Amava sentire l'aria della notte accarezzarle la schiena. Hope non era conformista e lo sapeva. Vasco stava cantando Liberi Liberi (Liberi Liberi - Vasco), mentre tutto sembrava fermo. Ricevette un messaggio. "Leggi messaggi WhatsApp" disse ad alta voce all'assistente di Google. "Ciao, spero tu stia dormendo. Sono in camera, non ho chiuso occhio, ti ho pensato, non ho avuto il coraggio nemmeno di dirti ciao. Il tuo numero l'ho recuperato dall'elenco dei relatori." Non c'era altro. Sorrise, mentre un primo timido sole stava nascendo alla sua destra. La notte stava finendo. Era ciò che importava, un altro giorno sarebbe nato con qualche certezza in più e qualche domanda in meno. Forse sarebbe stato così. Non rispose a quel messaggio.
Siamo soli (Siamo soli - Vasco) stava cominciando. Che buffo, pensò. Prima liberi liberi e adesso Siamo soli. Non credeva ai segni del destino, non sapeva come interpretare quel momento. Quelle due canzoni non erano in sequenza, eppure, in quel momento, si seguirono, come volessero fare da colonna sonora ai suoi pensieri.
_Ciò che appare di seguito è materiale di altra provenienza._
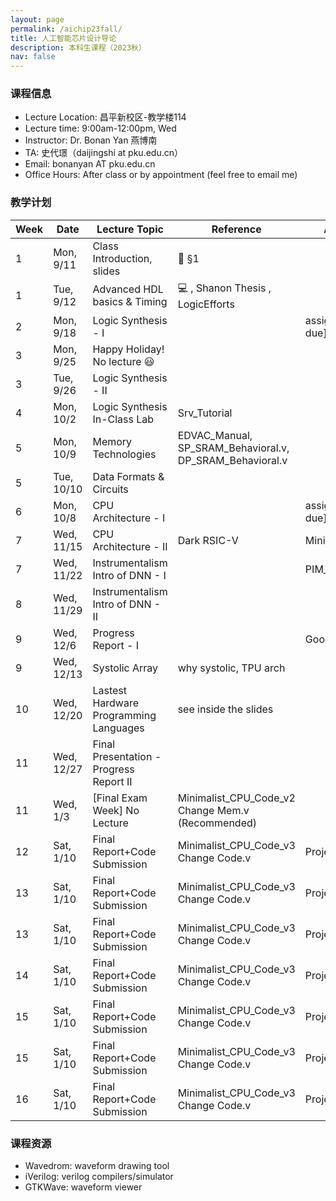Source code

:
 ```yaml
---
layout: page
permalink: /aichip23fall/
title: 人工智能芯片设计导论
description: 本科生课程（2023秋）
nav: false
---
```


### 课程信息

- Lecture Location:	昌平新校区-教学楼114
- Lecture time:	9:00am-12:00pm, Wed
- Instructor:	Dr. Bonan Yan 燕博南
- TA: 史代璟（daijingshi at pku.edu.cn）
- Email:	bonanyan AT pku.edu.cn
- Office Hours:	After class or by appointment (feel free to email me)

### 教学计划

| Week | Date       | Lecture Topic                                             | Reference                                                 | Assignment Due             |
|------|------------|-----------------------------------------------------------|-----------------------------------------------------------|----------------------------|
| 1    | Mon, 9/11   | Class Introduction, slides                               | 📕 §1                                                     |                            |
| 1    | Tue, 9/12  | Advanced HDL basics & Timing                              | 💻 , Shanon Thesis , LogicEfforts                         |                            |
| 2    | Mon, 9/18  | Logic Synthesis - I                                       |                                                           | assignment 1 [already due] |
| 3    | Mon, 9/25  | Happy Holiday! No lecture 😃                              |                                                           |                           |
| 3    | Tue, 9/26  | Logic Synthesis - II                                     |                                                           |                            |
| 4    | Mon, 10/2  | Logic Synthesis In-Class Lab                             | Srv_Tutorial                                              |                            |
| 5    | Mon, 10/9 |  Memory Technologies                                      |  EDVAC_Manual, SP_SRAM_Behavioral.v, DP_SRAM_Behavioral.v |                            |
| 5    | Tue, 10/10 | Data Formats & Circuits                                    |                                                           |                            |
| 6    | Mon, 10/8 |   CPU Architecture - I                                     |                                                           | assignment 2 [already due] |
| 7    | Wed, 11/15  |   CPU Architecture - II                                 |   Dark RSIC-V                                             | Minimalist_CPU_Code_v1     |
| 7   | Wed, 11/22  |   Instrumentalism Intro of DNN - I                       |                                                           | PIM_Behavioral_Model       |
| 8   | Wed, 11/29 |   Instrumentalism Intro of DNN - II                       |                                                           |                            |
| 9   | Wed, 12/6 |   Progress Report - I                                      |                                                           | Good Job Everyone!!        |
| 9   | Wed, 12/13 |   Systolic Array                                          | why systolic, TPU arch                                    |                            |
| 10   | Wed, 12/20 |   Lastest Hardware Programming Languages                  |  see inside the slides                                    |                            |
| 11   | Wed, 12/27 |  Final Presentation - Progress Report II                  |                                                           |                            |
| 11   | Wed, 1/3 | [Final Exam Week] No Lecture                                | Minimalist_CPU_Code_v2 Change Mem.v (Recommended)         |                            |
| 12   | Sat, 1/10 | Final Report+Code Submission                               | Minimalist_CPU_Code_v3 Change Code.v                      | ProjectGuide, due         |
| 13   | Sat, 1/10 | Final Report+Code Submission                               | Minimalist_CPU_Code_v3 Change Code.v                      | ProjectGuide, due         |
| 13   | Sat, 1/10 | Final Report+Code Submission                               | Minimalist_CPU_Code_v3 Change Code.v                      | ProjectGuide, due         |
| 14   | Sat, 1/10 | Final Report+Code Submission                               | Minimalist_CPU_Code_v3 Change Code.v                      | ProjectGuide, due         |
| 15   | Sat, 1/10 | Final Report+Code Submission                               | Minimalist_CPU_Code_v3 Change Code.v                      | ProjectGuide, due         |
| 15   | Sat, 1/10 | Final Report+Code Submission                               | Minimalist_CPU_Code_v3 Change Code.v                      | ProjectGuide, due         |
| 16   | Sat, 1/10 | Final Report+Code Submission                               | Minimalist_CPU_Code_v3 Change Code.v                      | ProjectGuide, due         |


### 课程资源

- Wavedrom: waveform drawing tool
- iVerilog: verilog compilers/simulator
- GTKWave: waveform viewer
"Forse è vero. Per essere davvero liberi, dobbiamo essere soli". Lei si sentiva libera in quel momento. Si fermò davanti all'unico bar aperto. Chiese un caffè americano ed una fetta di torta con i lamponi e il cioccolato. Guardava oltre la vetrina, oltre l'orizzonte. Forse stava guardando oltre se stessa. Prese il cellulare e cancellò il messaggio, non aveva la curiosità di sapere chi avesse perso il sonno per lei.
Sentiva l'aria fresca del mattino entrare dalla giacca e accarezzarla la pelle. Si rimise al volante. Prese l'autostrada verso il mare, quel giorno avrebbe regalato a lui tutti i suoi "forse" e tutte le sue malinconie, chiedendo a Nettuno di portare indietro il tempo ad ogni fine giornata, o semplicemente di fermarlo, mentre, seduta sulla spiaggia, avrebbe guardato il tramonto, con la pelle nuda e il cuore in fiamme.